Problem requirements: Which lines of the data contain the string "suppose"? Copy every one.

Data to examine:
-----
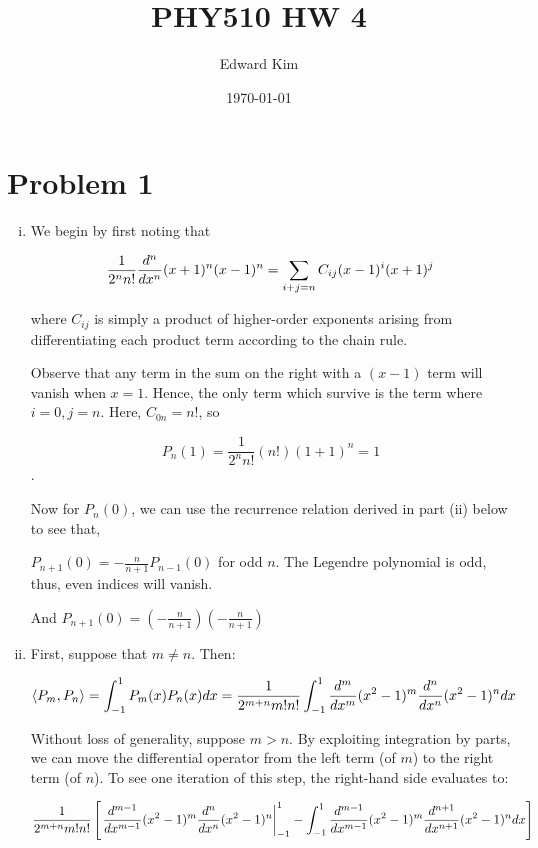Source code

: \documentclass[12pt]{article}%
\title{PHY510 HW 4}
\author{Edward Kim}
\date{\today}
\newcommand{\Legen}[1][n]{(x^2 - 1)^{#1}}
\begin{document}
\maketitle

\section*{Problem 1}
\begin{enumerate}[i.]
  \item We begin by first noting that

  \begin{align*}
      \frac{1}{2^nn!}\totder[n](x+1)^n(x-1)^n = \sum_{i+j = n} C_{ij}(x-1)^i(x+1)^j
  \end{align*}


  where $C_{ij}$ is simply a product of higher-order exponents arising from differentiating each product term according to the chain rule.

  Observe that any term in the sum on the right with a $(x-1)$ term will vanish when $x=1$. Hence, the only term which survive is the term where $i=0,j=n$. Here, $C_{0n} = n!$, so

  \[ P_n(1) = \frac{1}{2^n n!} (n!)(1+1)^n = 1\].

  Now for $P_n(0)$, we can use the recurrence relation derived in part (ii) below to see that,

  $P_{n+1}(0) = -\frac{n}{n+1}P_{n-1}(0)$ for odd $n$. The Legendre polynomial is odd, thus, even indices will vanish.

  And $P_{n+1}(0) = (-\frac{n}{n+1})(-\frac{n}{n+1})$


  \item First, suppose that $m \neq n$. Then:

  \begin{equation} \label{eq:q1p1}
  \langle P_m, P_n \rangle = \int_{-1}^1 P_m(x)P_n(x) dx = \frac{1}{2^{m+n}m!n!}\int_{-1}^1 \totder[m]\Legen[m]\totder[n]\Legen dx
  \end{equation}

  Without loss of generality, suppose $m > n$. By exploiting integration by parts, we can move the differential operator from the left term (of $m$) to the right term (of $n$). To see one iteration of this step, the right-hand side evaluates to:

  \[\frac{1}{2^{m+n}m!n!} \left[ \left. \totder[m-1] \Legen[m] \totder[n]\Legen\right|_{-1}^1 - \int_{-1}^1 \totder[m-1] \Legen[m] \totder[n+1]\Legen dx \right]  \]


\end{enumerate}
\end{document}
-----
Solution below:
  \item First, suppose that $m \neq n$. Then:
  Without loss of generality, suppose $m > n$. By exploiting integration by parts, we can move the differential operator from the left term (of $m$) to the right term (of $n$). To see one iteration of this step, the right-hand side evaluates to:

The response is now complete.